Net Carrying value is the difference between the acquisition cost of the asset and depreciation
charged on it. Recoverable amount can be defined as the prevailing fair market value of the asset,
if the asset sell it today. Impairment occurs when the net carrying value exceeds the Fair Market
Value of the asset. It is calculated by this formula is Asset's acquisition – Depreciation = Net
carrying value. For example, if the machinery whose net carrying value is $50,000 and its
prevailing recoverable amount in market is $20,000. Since Carrying value is greater than
recoverable amount, the asset is said to be impaired. This asset will be treated as a loss in the
books of the company even if it provides a tax benefit currently (Almardini and et. Al, 2017). For
calculate impairment loss there is first identified the factors that related to the asset's impairment.

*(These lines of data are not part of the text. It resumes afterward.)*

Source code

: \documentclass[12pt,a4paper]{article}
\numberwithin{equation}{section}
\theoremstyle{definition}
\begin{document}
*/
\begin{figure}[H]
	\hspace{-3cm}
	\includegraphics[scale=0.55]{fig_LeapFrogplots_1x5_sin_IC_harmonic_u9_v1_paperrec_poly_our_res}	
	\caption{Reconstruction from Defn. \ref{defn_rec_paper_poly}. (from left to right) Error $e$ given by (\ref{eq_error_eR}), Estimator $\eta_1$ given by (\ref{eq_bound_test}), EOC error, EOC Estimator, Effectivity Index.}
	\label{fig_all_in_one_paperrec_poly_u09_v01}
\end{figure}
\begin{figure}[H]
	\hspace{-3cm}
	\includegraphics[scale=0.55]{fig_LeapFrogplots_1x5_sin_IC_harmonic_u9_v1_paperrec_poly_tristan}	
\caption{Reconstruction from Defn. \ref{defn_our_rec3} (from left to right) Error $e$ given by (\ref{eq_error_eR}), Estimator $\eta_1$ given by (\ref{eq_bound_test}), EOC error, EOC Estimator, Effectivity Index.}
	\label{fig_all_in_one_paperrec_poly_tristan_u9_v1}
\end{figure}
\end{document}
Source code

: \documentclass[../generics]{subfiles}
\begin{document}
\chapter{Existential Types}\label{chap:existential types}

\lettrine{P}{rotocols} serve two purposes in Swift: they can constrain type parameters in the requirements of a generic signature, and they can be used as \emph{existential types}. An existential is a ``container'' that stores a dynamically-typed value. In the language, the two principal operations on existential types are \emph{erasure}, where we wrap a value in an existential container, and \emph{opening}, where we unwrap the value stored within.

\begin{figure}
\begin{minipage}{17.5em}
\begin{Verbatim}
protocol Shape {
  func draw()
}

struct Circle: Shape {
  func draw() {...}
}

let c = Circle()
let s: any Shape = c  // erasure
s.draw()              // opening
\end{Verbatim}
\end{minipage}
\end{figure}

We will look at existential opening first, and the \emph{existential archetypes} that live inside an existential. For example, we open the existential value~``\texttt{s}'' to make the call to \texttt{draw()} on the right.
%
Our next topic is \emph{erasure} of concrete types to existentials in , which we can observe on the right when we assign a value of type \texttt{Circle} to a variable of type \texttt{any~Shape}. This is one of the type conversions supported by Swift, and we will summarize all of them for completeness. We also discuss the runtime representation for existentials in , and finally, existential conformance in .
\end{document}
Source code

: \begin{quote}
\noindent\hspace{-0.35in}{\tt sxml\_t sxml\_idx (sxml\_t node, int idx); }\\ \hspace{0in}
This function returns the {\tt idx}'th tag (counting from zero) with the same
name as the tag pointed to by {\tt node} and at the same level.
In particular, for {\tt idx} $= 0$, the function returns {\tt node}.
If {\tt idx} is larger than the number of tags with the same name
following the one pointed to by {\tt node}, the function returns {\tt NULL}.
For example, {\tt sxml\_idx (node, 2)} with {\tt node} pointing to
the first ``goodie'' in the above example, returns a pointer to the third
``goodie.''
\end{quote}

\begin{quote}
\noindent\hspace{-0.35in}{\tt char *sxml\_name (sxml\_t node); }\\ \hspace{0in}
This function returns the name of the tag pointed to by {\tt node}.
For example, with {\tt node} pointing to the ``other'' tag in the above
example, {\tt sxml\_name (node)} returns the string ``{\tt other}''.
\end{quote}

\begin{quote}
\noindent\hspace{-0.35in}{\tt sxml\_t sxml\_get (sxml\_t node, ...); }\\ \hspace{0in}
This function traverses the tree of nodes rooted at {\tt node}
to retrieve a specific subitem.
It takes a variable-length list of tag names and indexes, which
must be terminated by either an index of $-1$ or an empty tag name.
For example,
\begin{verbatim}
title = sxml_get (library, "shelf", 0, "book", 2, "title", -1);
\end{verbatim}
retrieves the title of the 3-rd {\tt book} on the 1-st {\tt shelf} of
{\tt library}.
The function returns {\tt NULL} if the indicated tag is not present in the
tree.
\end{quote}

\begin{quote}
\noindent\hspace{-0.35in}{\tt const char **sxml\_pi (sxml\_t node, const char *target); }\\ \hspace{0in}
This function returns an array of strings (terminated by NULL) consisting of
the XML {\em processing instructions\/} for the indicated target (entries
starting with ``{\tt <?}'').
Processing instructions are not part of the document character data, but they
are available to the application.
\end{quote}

In this include factors such as changes in market conditions, turn over in workforce, new
legislation or the asset simply became too old or outdated. After that estimate fair market value
of assets which were sold in the market. If fair market value recognised after that it is compared
with carrying value of the assets that is listed on the financial statement of the company. From
the view of impairment, all assets are tested for impairment where there is an indication that the
assets may be impaired. Although definite assets such as intangible assets are tested for
impairment annually even if there is no impairment indicator. Most of the assets are tested for
impairment in the group of assets that is known as cash generating units.
Cash generating unit (CGU) is the smallest identifiable group of assets that generates
cash inflows that are largely independent of the cash inflows from other assets or group of assets.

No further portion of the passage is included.